Since then and especially with liberalization and deregulation of the banking sector, locally owned banks like; Equity Bank, Family Bank and a myriad of other local banks have blossomed and flourished. But the 10% increase in Exercise Duty, for banking products is just scratching the surface. A more than superficial investigation into, what Kenyans are paying in taxes, levies, duties, fees and any other monies to the government is mind blogging. The legal plunder by the government of Kenya to the citizens is abhorable.
The Kenya people are choking under the yoke of burdensome taxes and an inefficient taxation policy, one ill adapted to un-locking the country’s development potential. According to PwC there are over 41 documented taxes to the government, with 5 being profit taxes, 14 labour taxes, and 22 other assorted taxes.
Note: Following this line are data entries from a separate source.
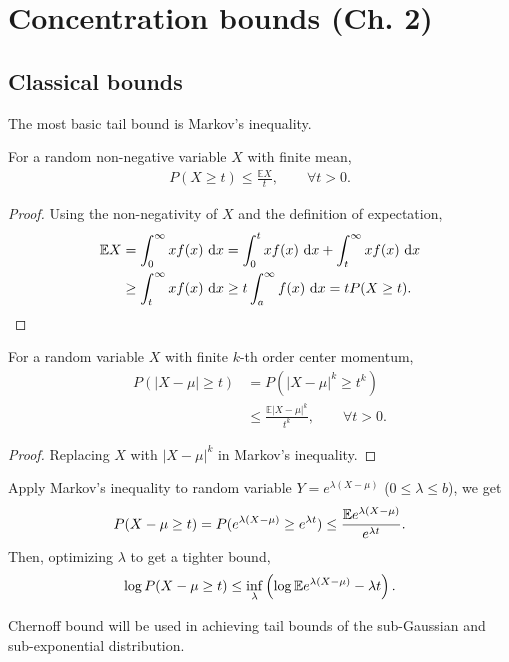 \section{Concentration bounds (Ch. 2)}
\subsection{Classical bounds}
The most basic tail bound is Markov's inequality.
\begin{theorem}
For a random non-negative variable $X$ with finite mean,
\begin{align*}
    P(X \geq t) \leq \frac{\mathbb{E} X}{t}, \qquad \forall t > 0.
\end{align*}
\end{theorem}
\begin{proof} Using the non-negativity of $X$ and the definition of expectation,
\begin{align*}
     \mathbb{E}X & =\int_0^\infty x f(x) \ \mathrm{d} x = \int _{0}^{t}xf(x)\ \mathrm{d} x+\int_{t}^{\infty }xf(x) \ \mathrm{d} x \\
     & \geq \int_{t}^{\infty }xf(x)\ \mathrm{d} x\geq t \int _{a}^{\infty}f(x)\ \mathrm{d} x  = t P(X\geq t).
\end{align*}
\end{proof}

\begin{theorem}
For a random variable $X$ with finite $k$-th order center momentum,
\begin{align*}
    P(|X - \mu| \geq t) & = P(|X - \mu|^k \geq t^k) \\
    & \leq \frac{\mathbb{E} |X - \mu|^k}{t^k}, \qquad \forall t > 0.
\end{align*}
\end{theorem}
\begin{proof} Replacing $X$ with $|X - \mu|^k$ in Markov's inequality.
\end{proof}

\begin{method} Apply Markov's inequality to random variable $Y = e^{\lambda (X - \mu)}$ ($0 \leq \lambda \leq b$), we get
\begin{align*}
    P(X - \mu \geq t) = P(e^{\lambda (X - \mu)} \geq e^{\lambda t}) \leq \frac{\mathbb{E}{e^{\lambda(X - \mu)}}}{e^{\lambda t}}.
\end{align*}
Then, optimizing $\lambda$ to get a tighter bound,
\begin{align*}
    \log  P(X - \mu \geq t) \leq \inf_{\lambda} \left( \log \mathbb{E}{e^{\lambda(X - \mu)}} - \lambda t \right).
\end{align*}
\end{method}
Chernoff bound will be used in achieving tail bounds of the sub-Gaussian and sub-exponential distribution.

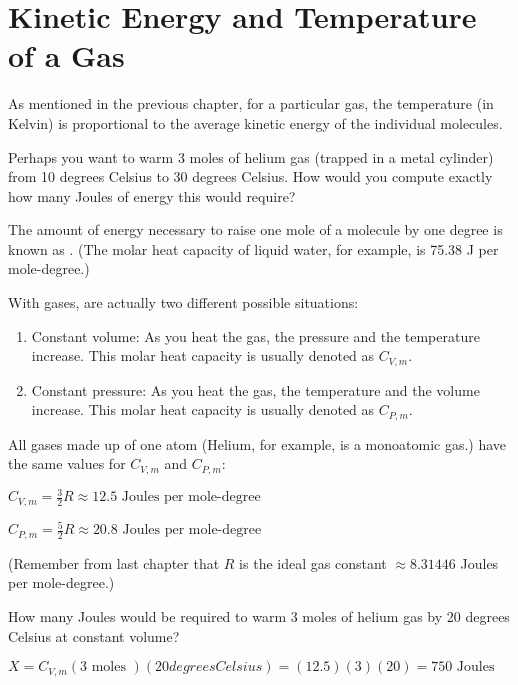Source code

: \chapter{Kinetic Energy and Temperature of a Gas}

As mentioned in the previous chapter,   for a particular gas,  the temperature (in Kelvin) is proportional to the average kinetic energy of the individual molecules. 

Perhaps you want to warm 3 moles of helium gas (trapped in a metal cylinder) from 10 degrees Celsius to 30 degrees Celsius.   
How would you compute exactly how many Joules of energy this would require?

The amount of energy necessary to raise one mole of a molecule by one degree is known as .  
(The molar heat capacity of liquid water, for example, is 75.38 J per mole-degree.)

With gases, are actually two different possible situations:
\begin{enumerate}
\item Constant volume: As you heat the gas,  the pressure and the temperature increase.  This molar heat capacity is usually denoted as $C_{V,m}$.
\item Constant pressure: As you heat the gas,  the temperature and the volume increase.  This molar heat capacity  is usually denoted as $C_{P, m}$.
\end{enumerate}

All gases made up of one atom (Helium, for example, is a monoatomic gas.) have the same values for $C_{V,m}$ and $C_{P,m}$:

$C_{V,m} = \frac{3}{2}R \approx 12.5 \text{ Joules per mole-degree}$

$C_{P,m} = \frac{5}{2}R \approx 20.8  \text{ Joules per mole-degree}$

(Remember from last chapter that $R$ is the ideal gas constant $\approx 8.31446$ Joules per mole-degree.)

\begin{Exercise}[title={Warming Helium},  label=warming_helium]
  
How many Joules would be required to warm 3 moles of helium gas by 20 degrees Celsius at constant volume?

\end{Exercise}
\begin{Answer}[ref=warming_helium]

$X = C_{V,m} (3 \text{ moles }) (20 { degrees Celsius }) = (12.5)(3)(20) = 750 \text{ Joules }$

\end{Answer}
According to the PwC report, “Paying taxes, the Global Picture 2013,’’ the report shows that the number of taxes in Kenya are above the African average of 37 and way above the global average of 27.
The country’s tax rate is 44.4%, which although it is below the African average of 57.4% is still really high, especially if you compare that with countries that have an exemplary economic development record like; Botswana at a tax rate of 25.3 % and Mauritius 28.5%. This is only a measly 0.3% points below the global average of 44/7%. These figures, especially when compounded by corruption and gazillions of business process bureaucracies only conspire to make the business environment burdensome.
The same report provides that, ‘Comparing the compliance indicators for the time to comply and the number of payments with GDP suggests that a high level of administrative complexity in the tax system is associated with less economic growth, and to a greater degree than the tax cost – this is particularly the case in relation to the number of payments indicator, implying that a high number of taxes, and a lack of electronic filing and payment facilities are key reasons here.”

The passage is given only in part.